→ Work order
Since the pictures are not wanted, retype the listing below exactly and without them.

→ Working data
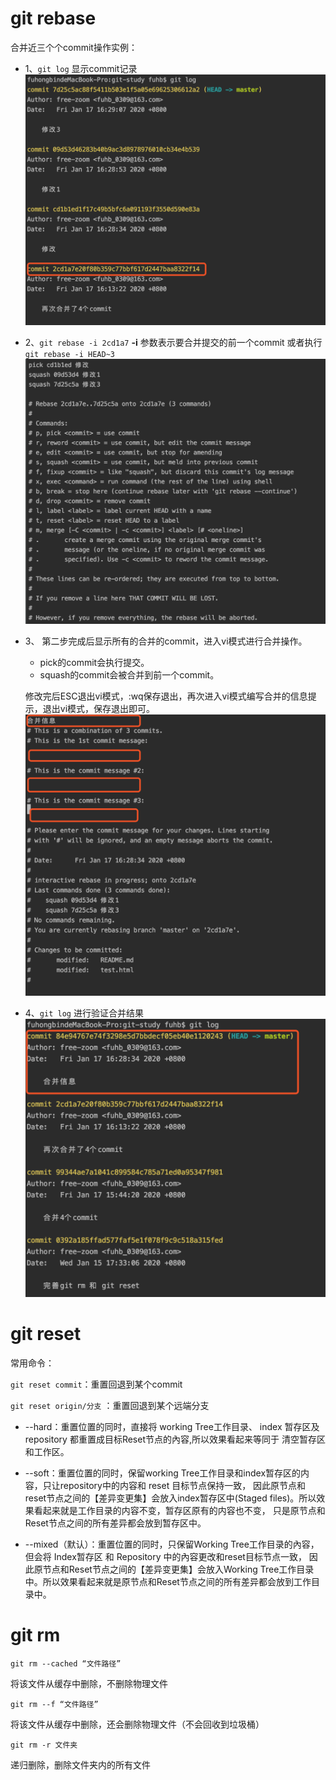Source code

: # git rebase 

合并近三个个commit操作实例：

+ 1、`git log` 显示commit记录
    ![git log](https://github.com/freezoom-spec/git-study/blob/master/images/rebase/rebase1.png)
+ 2、`git rebase -i 2cd1a7` **-i** 参数表示要合并提交的前一个commit 或者执行 `git rebase -i HEAD~3`
    ![git log](https://github.com/freezoom-spec/git-study/blob/master/images/rebase/rebase2.png)
+ 3、 第二步完成后显示所有的合并的commit，进入vi模式进行合并操作。
    
    + pick的commit会执行提交。
    + squash的commit会被合并到前一个commit。
     
    修改完后ESC退出vi模式，:wq保存退出，再次进入vi模式编写合并的信息提示，退出vi模式，保存退出即可。
    ![git log](https://github.com/freezoom-spec/git-study/blob/master/images/rebase/rebase3.png)
+ 4、`git log` 进行验证合并结果
    ![git log](https://github.com/freezoom-spec/git-study/blob/master/images/rebase/rebase4.png)

# git reset
 
 常用命令：
  
  ```git reset commit```：重置回退到某个commit
  
  ```git reset origin/分支``` ：重置回退到某个远端分支
  
 
 + --hard：重置位置的同时，直接将 working Tree工作目录、 index 暂存区及 repository 都重置成目标Reset节点的內容,所以效果看起来等同于
 清空暂存区和工作区。
 
 + --soft：重置位置的同时，保留working Tree工作目录和index暂存区的内容，只让repository中的内容和 reset 目标节点保持一致，
 因此原节点和reset节点之间的【差异变更集】会放入index暂存区中(Staged files)。所以效果看起来就是工作目录的内容不变，暂存区原有的内容也不变，
 只是原节点和Reset节点之间的所有差异都会放到暂存区中。
 
 + --mixed（默认）：重置位置的同时，只保留Working Tree工作目录的內容，但会将 Index暂存区 和 Repository 中的內容更改和reset目标节点一致，
 因此原节点和Reset节点之间的【差异变更集】会放入Working Tree工作目录中。所以效果看起来就是原节点和Reset节点之间的所有差异都会放到工作目录中。
 

 # git rm 

`git rm --cached “文件路径”` 

将该文件从缓存中删除，不删除物理文件

`git rm --f “文件路径”`

将该文件从缓存中删除，还会删除物理文件（不会回收到垃圾桶）

`git rm -r 文件夹`

递归删除，删除文件夹内的所有文件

→ Solution
Source code

: # git rebase 

合并近三个个commit操作实例：

+ 1、`git log` 显示commit记录
    ![git log](https://github.com/freezoom-spec/git-study/blob/master/images/rebase/rebase1.png)
+ 2、`git rebase -i 2cd1a7` **-i** 参数表示要合并提交的前一个commit 或者执行 `git rebase -i HEAD~3`
    ![git log](https://github.com/freezoom-spec/git-study/blob/master/images/rebase/rebase2.png)
+ 3、 第二步完成后显示所有的合并的commit，进入vi模式进行合并操作。
    
    + pick的commit会执行提交。
    + squash的commit会被合并到前一个commit。
     
    修改完后ESC退出vi模式，:wq保存退出，再次进入vi模式编写合并的信息提示，退出vi模式，保存退出即可。
    ![git log](https://github.com/freezoom-spec/git-study/blob/master/images/rebase/rebase3.png)
+ 4、`git log` 进行验证合并结果
    ![git log](https://github.com/freezoom-spec/git-study/blob/master/images/rebase/rebase4.png)

# git reset
 
 常用命令：
  
  ```git reset commit```：重置回退到某个commit
  
  ```git reset origin/分支``` ：重置回退到某个远端分支
  
 
 + --hard：重置位置的同时，直接将 working Tree工作目录、 index 暂存区及 repository 都重置成目标Reset节点的內容,所以效果看起来等同于
 清空暂存区和工作区。
 
 + --soft：重置位置的同时，保留working Tree工作目录和index暂存区的内容，只让repository中的内容和 reset 目标节点保持一致，
 因此原节点和reset节点之间的【差异变更集】会放入index暂存区中(Staged files)。所以效果看起来就是工作目录的内容不变，暂存区原有的内容也不变，
 只是原节点和Reset节点之间的所有差异都会放到暂存区中。
 
 + --mixed（默认）：重置位置的同时，只保留Working Tree工作目录的內容，但会将 Index暂存区 和 Repository 中的內容更改和reset目标节点一致，
 因此原节点和Reset节点之间的【差异变更集】会放入Working Tree工作目录中。所以效果看起来就是原节点和Reset节点之间的所有差异都会放到工作目录中。
 

 # git rm 

`git rm --cached “文件路径”` 

将该文件从缓存中删除，不删除物理文件

`git rm --f “文件路径”`

将该文件从缓存中删除，还会删除物理文件（不会回收到垃圾桶）

`git rm -r 文件夹`

递归删除，删除文件夹内的所有文件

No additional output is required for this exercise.